Que una de las quejas más reiteradas de los comerciantes campechanos es por las elevadas tarifas que tienen que pagar por el servicio de energía eléctrica. No es ningún secreto que cada bimestre, cuando la Comisión Federal de Electricidad emite los recibos, lleguen en cascadas las inconformidades de quienes tienen negocios. Y no importa si son micro, medianos o grandes establecimientos, todos en general resienten el pago de las altas tarifas eléctricas.
Que, a decir de la presidenta de la Federación Estatal del Pequeño Comercio en Campeche, María Candelaria González Cajún, los micro establecimientos pagan cuatro veces más en comparación con las tarifas domésticas que, también, ponen en jaque a cientos de familias campechanas cada bimestre.
Que, según la misma lideresa de los comerciantes, en lo que va del año al menos 20 micro negocios familiares han tenido que cerrar sus puertas, debido principalmente a los elevados pagos que debían de realizar a la Comisión Federal de Electricidad por el consumo eléctrico, que se ha convertido en el mayor obstáculo para el mantenimiento y crecimiento empresarial.
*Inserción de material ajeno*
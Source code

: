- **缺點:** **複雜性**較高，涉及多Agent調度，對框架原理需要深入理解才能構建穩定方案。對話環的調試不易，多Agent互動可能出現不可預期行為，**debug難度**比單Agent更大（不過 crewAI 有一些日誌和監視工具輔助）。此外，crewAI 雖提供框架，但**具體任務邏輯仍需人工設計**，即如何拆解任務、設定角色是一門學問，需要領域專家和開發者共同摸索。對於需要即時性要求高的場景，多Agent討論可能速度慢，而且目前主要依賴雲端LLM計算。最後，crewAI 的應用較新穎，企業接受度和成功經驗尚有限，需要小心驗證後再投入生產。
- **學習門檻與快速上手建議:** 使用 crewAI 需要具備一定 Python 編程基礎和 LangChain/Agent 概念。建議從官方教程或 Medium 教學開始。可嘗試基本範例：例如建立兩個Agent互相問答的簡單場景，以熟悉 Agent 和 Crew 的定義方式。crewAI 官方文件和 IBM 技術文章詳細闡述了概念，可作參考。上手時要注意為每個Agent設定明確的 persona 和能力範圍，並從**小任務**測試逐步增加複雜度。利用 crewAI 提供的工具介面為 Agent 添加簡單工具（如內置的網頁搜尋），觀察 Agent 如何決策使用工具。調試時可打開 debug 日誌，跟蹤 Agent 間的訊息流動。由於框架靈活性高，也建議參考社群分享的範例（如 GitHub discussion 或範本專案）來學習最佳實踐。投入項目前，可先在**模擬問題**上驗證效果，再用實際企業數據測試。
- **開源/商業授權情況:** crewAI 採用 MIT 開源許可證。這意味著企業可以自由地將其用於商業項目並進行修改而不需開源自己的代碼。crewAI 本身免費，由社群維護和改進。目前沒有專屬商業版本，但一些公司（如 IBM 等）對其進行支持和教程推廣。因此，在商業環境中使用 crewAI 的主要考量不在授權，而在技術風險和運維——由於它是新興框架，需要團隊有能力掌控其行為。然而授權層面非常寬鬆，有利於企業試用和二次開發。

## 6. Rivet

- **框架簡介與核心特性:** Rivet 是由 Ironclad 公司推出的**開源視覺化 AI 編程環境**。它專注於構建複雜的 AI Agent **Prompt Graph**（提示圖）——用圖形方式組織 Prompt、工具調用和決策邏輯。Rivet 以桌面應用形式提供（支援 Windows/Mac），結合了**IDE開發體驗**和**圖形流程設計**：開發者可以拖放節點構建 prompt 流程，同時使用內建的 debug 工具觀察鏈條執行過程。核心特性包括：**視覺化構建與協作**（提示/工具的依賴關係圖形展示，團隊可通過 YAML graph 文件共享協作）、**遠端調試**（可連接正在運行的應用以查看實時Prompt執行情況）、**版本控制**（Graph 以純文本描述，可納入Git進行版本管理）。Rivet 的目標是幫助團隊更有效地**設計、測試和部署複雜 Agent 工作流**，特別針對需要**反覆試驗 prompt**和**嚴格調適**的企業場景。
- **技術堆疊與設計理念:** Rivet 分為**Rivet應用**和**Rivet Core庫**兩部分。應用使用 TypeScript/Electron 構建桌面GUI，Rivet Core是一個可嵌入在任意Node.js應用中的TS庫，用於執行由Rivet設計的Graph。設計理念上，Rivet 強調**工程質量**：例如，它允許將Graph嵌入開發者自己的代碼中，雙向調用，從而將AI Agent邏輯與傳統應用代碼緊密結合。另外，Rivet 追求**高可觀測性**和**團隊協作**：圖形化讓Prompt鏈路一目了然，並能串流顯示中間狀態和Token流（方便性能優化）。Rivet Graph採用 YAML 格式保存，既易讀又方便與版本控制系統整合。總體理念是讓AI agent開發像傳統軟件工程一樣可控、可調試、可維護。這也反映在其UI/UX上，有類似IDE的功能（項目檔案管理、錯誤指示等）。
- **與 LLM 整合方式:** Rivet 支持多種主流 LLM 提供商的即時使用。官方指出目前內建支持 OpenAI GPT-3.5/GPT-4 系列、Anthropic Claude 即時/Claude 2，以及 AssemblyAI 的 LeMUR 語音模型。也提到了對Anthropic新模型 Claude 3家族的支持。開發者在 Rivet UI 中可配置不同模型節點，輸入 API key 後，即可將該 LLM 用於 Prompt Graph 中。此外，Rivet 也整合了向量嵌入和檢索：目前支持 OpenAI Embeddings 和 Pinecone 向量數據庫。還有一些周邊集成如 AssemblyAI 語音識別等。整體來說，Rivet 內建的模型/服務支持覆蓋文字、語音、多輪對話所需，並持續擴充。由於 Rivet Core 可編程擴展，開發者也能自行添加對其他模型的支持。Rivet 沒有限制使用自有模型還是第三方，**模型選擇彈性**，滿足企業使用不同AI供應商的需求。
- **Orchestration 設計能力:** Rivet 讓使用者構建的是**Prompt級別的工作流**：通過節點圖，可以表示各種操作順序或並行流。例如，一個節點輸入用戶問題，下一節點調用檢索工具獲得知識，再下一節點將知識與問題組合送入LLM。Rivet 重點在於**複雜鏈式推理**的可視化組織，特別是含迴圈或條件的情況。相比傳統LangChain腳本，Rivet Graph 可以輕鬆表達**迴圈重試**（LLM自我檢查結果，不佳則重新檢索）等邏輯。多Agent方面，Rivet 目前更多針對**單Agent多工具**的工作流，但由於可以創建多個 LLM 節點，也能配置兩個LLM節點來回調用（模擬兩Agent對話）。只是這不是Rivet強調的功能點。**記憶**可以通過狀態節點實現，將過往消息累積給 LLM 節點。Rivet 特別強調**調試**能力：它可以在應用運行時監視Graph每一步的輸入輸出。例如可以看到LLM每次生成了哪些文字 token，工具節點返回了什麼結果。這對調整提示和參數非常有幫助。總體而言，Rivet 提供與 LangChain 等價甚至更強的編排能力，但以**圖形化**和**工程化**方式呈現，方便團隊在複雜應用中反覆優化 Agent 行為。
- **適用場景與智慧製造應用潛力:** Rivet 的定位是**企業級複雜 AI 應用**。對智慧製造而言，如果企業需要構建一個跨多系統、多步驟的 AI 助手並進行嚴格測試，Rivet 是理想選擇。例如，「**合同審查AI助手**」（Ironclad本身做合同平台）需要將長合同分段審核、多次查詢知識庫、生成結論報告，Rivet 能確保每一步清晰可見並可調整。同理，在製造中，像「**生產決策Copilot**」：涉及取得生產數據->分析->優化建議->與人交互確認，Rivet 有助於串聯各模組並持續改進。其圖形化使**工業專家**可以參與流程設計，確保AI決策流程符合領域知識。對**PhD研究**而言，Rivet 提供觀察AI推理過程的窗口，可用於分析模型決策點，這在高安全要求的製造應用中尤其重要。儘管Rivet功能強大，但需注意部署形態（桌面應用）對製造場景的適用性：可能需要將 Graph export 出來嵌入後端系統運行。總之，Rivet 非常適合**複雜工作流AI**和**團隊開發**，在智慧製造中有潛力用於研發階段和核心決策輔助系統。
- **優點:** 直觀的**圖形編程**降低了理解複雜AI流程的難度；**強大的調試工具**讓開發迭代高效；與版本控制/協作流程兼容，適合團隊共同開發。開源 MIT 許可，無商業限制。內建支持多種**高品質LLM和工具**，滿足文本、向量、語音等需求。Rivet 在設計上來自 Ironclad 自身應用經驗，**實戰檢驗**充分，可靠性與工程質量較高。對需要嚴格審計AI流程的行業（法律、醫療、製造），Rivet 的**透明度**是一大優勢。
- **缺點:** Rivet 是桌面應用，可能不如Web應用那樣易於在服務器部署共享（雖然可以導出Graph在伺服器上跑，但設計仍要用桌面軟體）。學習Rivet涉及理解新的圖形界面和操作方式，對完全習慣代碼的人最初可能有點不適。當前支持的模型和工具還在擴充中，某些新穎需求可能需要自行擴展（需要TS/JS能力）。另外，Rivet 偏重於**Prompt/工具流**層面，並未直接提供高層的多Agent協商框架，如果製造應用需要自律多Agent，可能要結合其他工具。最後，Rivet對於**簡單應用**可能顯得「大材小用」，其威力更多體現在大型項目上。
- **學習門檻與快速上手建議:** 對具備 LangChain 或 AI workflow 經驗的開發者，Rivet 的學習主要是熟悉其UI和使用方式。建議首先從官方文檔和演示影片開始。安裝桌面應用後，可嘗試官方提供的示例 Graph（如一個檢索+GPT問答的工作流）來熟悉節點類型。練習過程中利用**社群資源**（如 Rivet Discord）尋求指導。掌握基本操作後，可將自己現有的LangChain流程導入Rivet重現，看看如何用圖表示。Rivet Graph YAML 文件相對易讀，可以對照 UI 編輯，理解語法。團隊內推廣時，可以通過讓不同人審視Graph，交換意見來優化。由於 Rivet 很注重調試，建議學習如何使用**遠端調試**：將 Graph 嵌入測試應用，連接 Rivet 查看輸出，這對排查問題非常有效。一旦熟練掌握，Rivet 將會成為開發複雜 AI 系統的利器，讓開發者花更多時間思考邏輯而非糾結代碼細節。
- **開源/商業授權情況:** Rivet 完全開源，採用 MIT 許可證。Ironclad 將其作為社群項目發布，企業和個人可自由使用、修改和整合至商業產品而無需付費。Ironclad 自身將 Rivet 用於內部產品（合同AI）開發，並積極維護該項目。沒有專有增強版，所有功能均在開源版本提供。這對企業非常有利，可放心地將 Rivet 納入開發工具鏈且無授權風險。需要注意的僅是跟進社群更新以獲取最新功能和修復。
Que la gestión que ha realizado el gobernador, Carlos Miguel Aysa, ante el director general de la CFE, Manuel Barttlet Díaz, en busca de reducir las tarifas, de la 1F a 1C, que representaría un ahorro de hasta 40% en los recibos, ha levantado esperanzas entre los ciudadanos e incluso la Cámara Nacional de Comercio y el Consejo Coordinador Empresarial han ofrecido sumarse a la lucha para que Campeche reciba el mismo trato que se le ha dado, por ejemplo, a Tabasco, que ahora tiene una tarifa más baja. Ojalá pronto haya muy buenas noticias para los campechanos, que solo piden lo que por justicia corresponde. Nada más, pero nada menos.